Interesting question you pose and one that I've been giving a lot of thought to for quite some time. I'm more or less with you on the numbers needed -- thought the obvious problem I see there is that forecasting what will be needed by the time the moment comes is not exactly formulaic thus always looking at the higher figures. For me, although a couple of years younger than yourself, I'm looking to do this in two, three years max, pending proper sale of some property I have.

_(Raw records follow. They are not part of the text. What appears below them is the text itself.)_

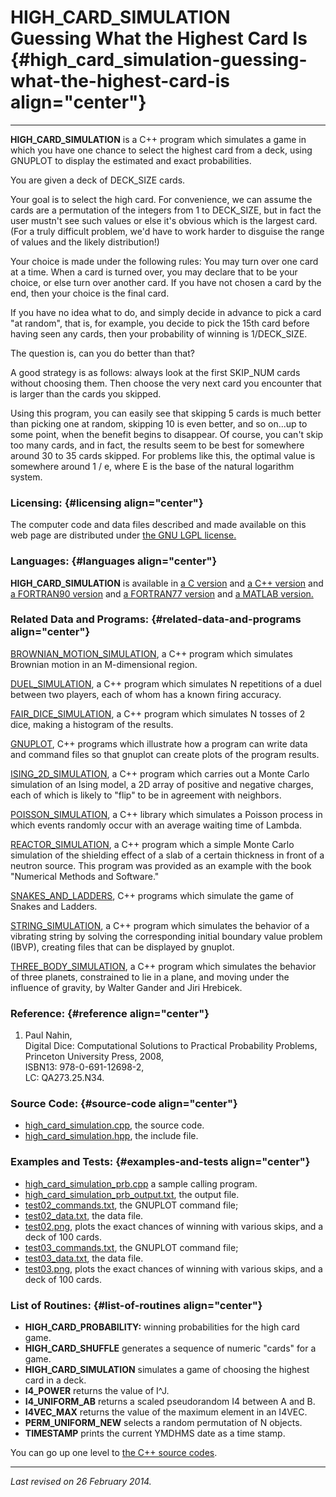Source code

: HIGH\_CARD\_SIMULATION\
Guessing What the Highest Card Is {#high_card_simulation-guessing-what-the-highest-card-is align="center"}
=================================

------------------------------------------------------------------------

**HIGH\_CARD\_SIMULATION** is a C++ program which simulates a game in
which you have one chance to select the highest card from a deck, using
GNUPLOT to display the estimated and exact probabilities.

You are given a deck of DECK\_SIZE cards.

Your goal is to select the high card. For convenience, we can assume the
cards are a permutation of the integers from 1 to DECK\_SIZE, but in
fact the user mustn't see such values or else it's obvious which is the
largest card. (For a truly difficult problem, we'd have to work harder
to disguise the range of values and the likely distribution!)

Your choice is made under the following rules: You may turn over one
card at a time. When a card is turned over, you may declare that to be
your choice, or else turn over another card. If you have not chosen a
card by the end, then your choice is the final card.

If you have no idea what to do, and simply decide in advance to pick a
card "at random", that is, for example, you decide to pick the 15th card
before having seen any cards, then your probability of winning is
1/DECK\_SIZE.

The question is, can you do better than that?

A good strategy is as follows: always look at the first SKIP\_NUM cards
without choosing them. Then choose the very next card you encounter that
is larger than the cards you skipped.

Using this program, you can easily see that skipping 5 cards is much
better than picking one at random, skipping 10 is even better, and so
on...up to some point, when the benefit begins to disappear. Of course,
you can't skip too many cards, and in fact, the results seem to be best
for somewhere around 30 to 35 cards skipped. For problems like this, the
optimal value is somewhere around 1 / e, where E is the base of the
natural logarithm system.

### Licensing: {#licensing align="center"}

The computer code and data files described and made available on this
web page are distributed under [the GNU LGPL
license.](../../txt/gnu_lgpl.txt)

### Languages: {#languages align="center"}

**HIGH\_CARD\_SIMULATION** is available in [a C
version](../../c_src/high_card_simulation/high_card_simulation.md) and
[a C++
version](../../master/high_card_simulation/high_card_simulation.md)
and [a FORTRAN90
version](../../f_src/high_card_simulation/high_card_simulation.md) and
[a FORTRAN77
version](../../f77_src/high_card_simulation/high_card_simulation.md)
and [a MATLAB
version.](../../m_src/high_card_simulation/high_card_simulation.md)

### Related Data and Programs: {#related-data-and-programs align="center"}

[BROWNIAN\_MOTION\_SIMULATION](../../master/brownian_motion_simulation/brownian_motion_simulation.md),
a C++ program which simulates Brownian motion in an M-dimensional
region.

[DUEL\_SIMULATION](../../master/duel_simulation/duel_simulation.md),
a C++ program which simulates N repetitions of a duel between two
players, each of whom has a known firing accuracy.

[FAIR\_DICE\_SIMULATION](../../master/fair_dice_simulation/fair_dice_simulation.md),
a C++ program which simulates N tosses of 2 dice, making a histogram of
the results.

[GNUPLOT](../../master/gnuplot/gnuplot.md), C++ programs which
illustrate how a program can write data and command files so that
gnuplot can create plots of the program results.

[ISING\_2D\_SIMULATION](../../master/ising_2d_simulation/ising_2d_simulation.md),
a C++ program which carries out a Monte Carlo simulation of an Ising
model, a 2D array of positive and negative charges, each of which is
likely to "flip" to be in agreement with neighbors.

[POISSON\_SIMULATION](../../master/poisson_simulation/poisson_simulation.md),
a C++ library which simulates a Poisson process in which events randomly
occur with an average waiting time of Lambda.

[REACTOR\_SIMULATION](../../master/reactor_simulation/reactor_simulation.md),
a C++ program which a simple Monte Carlo simulation of the shielding
effect of a slab of a certain thickness in front of a neutron source.
This program was provided as an example with the book "Numerical Methods
and Software."

[SNAKES\_AND\_LADDERS](../../master/snakes_and_ladders/snakes_and_ladders.md),
C++ programs which simulate the game of Snakes and Ladders.

[STRING\_SIMULATION](../../master/string_simulation/string_simulation.md),
a C++ program which simulates the behavior of a vibrating string by
solving the corresponding initial boundary value problem (IBVP),
creating files that can be displayed by gnuplot.

[THREE\_BODY\_SIMULATION](../../master/three_body_simulation/three_body_simulation.md),
a C++ program which simulates the behavior of three planets, constrained
to lie in a plane, and moving under the influence of gravity, by Walter
Gander and Jiri Hrebicek.

### Reference: {#reference align="center"}

1.  Paul Nahin,\
    Digital Dice: Computational Solutions to Practical Probability
    Problems,\
    Princeton University Press, 2008,\
    ISBN13: 978-0-691-12698-2,\
    LC: QA273.25.N34.

### Source Code: {#source-code align="center"}

-   [high\_card\_simulation.cpp](high_card_simulation.cpp), the source
    code.
-   [high\_card\_simulation.hpp](high_card_simulation.hpp), the include
    file.

### Examples and Tests: {#examples-and-tests align="center"}

-   [high\_card\_simulation\_prb.cpp](high_card_simulation_prb.cpp) a
    sample calling program.
-   [high\_card\_simulation\_prb\_output.txt](high_card_simulation_prb_output.txt),
    the output file.
-   [test02\_commands.txt](test02_commands.txt), the GNUPLOT command
    file;
-   [test02\_data.txt](test02_data.txt), the data file.
-   [test02.png](test02.png), plots the exact chances of winning with
    various skips, and a deck of 100 cards.
-   [test03\_commands.txt](test03_commands.txt), the GNUPLOT command
    file;
-   [test03\_data.txt](test03_data.txt), the data file.
-   [test03.png](test03.png), plots the exact chances of winning with
    various skips, and a deck of 100 cards.

### List of Routines: {#list-of-routines align="center"}

-   **HIGH\_CARD\_PROBABILITY:** winning probabilities for the high card
    game.
-   **HIGH\_CARD\_SHUFFLE** generates a sequence of numeric "cards" for
    a game.
-   **HIGH\_CARD\_SIMULATION** simulates a game of choosing the highest
    card in a deck.
-   **I4\_POWER** returns the value of I\^J.
-   **I4\_UNIFORM\_AB** returns a scaled pseudorandom I4 between A
    and B.
-   **I4VEC\_MAX** returns the value of the maximum element in an I4VEC.
-   **PERM\_UNIFORM\_NEW** selects a random permutation of N objects.
-   **TIMESTAMP** prints the current YMDHMS date as a time stamp.

You can go up one level to [the C++ source codes](../cpp_src.md).

------------------------------------------------------------------------

*Last revised on 26 February 2014.*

Having said that, I'm in the same boat vis-a-vis a SO and both how it simplifies needs and reduces costs. But when you say if "you are forgetting something" it is, IMO, exactly that. Meaning that as simple, free and comfortable an existence one has as a bachelor, I've been without a SO for over six years now and not getting any younger -- starting to get a bit lonely and I suppose that is not going to get any better when one is no longer in workforce. Thus I factor in the possibility, and it just throws all my calculations off-kilter and I get more than a bit anxious. Why? Well, the dating scene for a guy my age gets rather complicated, especially when taking into account that I'm looking for someone that will be a companion more that a GF in the dating/party sense that I've loathed for the better part of the last two decades in my life. At least around here that narrows the field, to well, almost zero in so far as I've seen, for the few mature women with a similar desire that I've met come with a lot of added responsibility. Mostly in the form of children -- and its rare that we're talking a single child nor that they are even close to being financially solvent; it is what it is here. I just don't think I have it in me to take-on that kind of responsibility after having recently finished my financial commitments to my only child
and having factored into my numbers the inheritance I would leave him if the numbers in fact, do work.
So again, I don't know how you view your future in terms of aging alone, but that, to me, is the most distressing part of the whole plan. Just don't see how to fit it into the equation...
I'd be interested in your thoughts on that particular issue -- or anybody else of course, as long as you don't feel we're straying too far afield of your OP.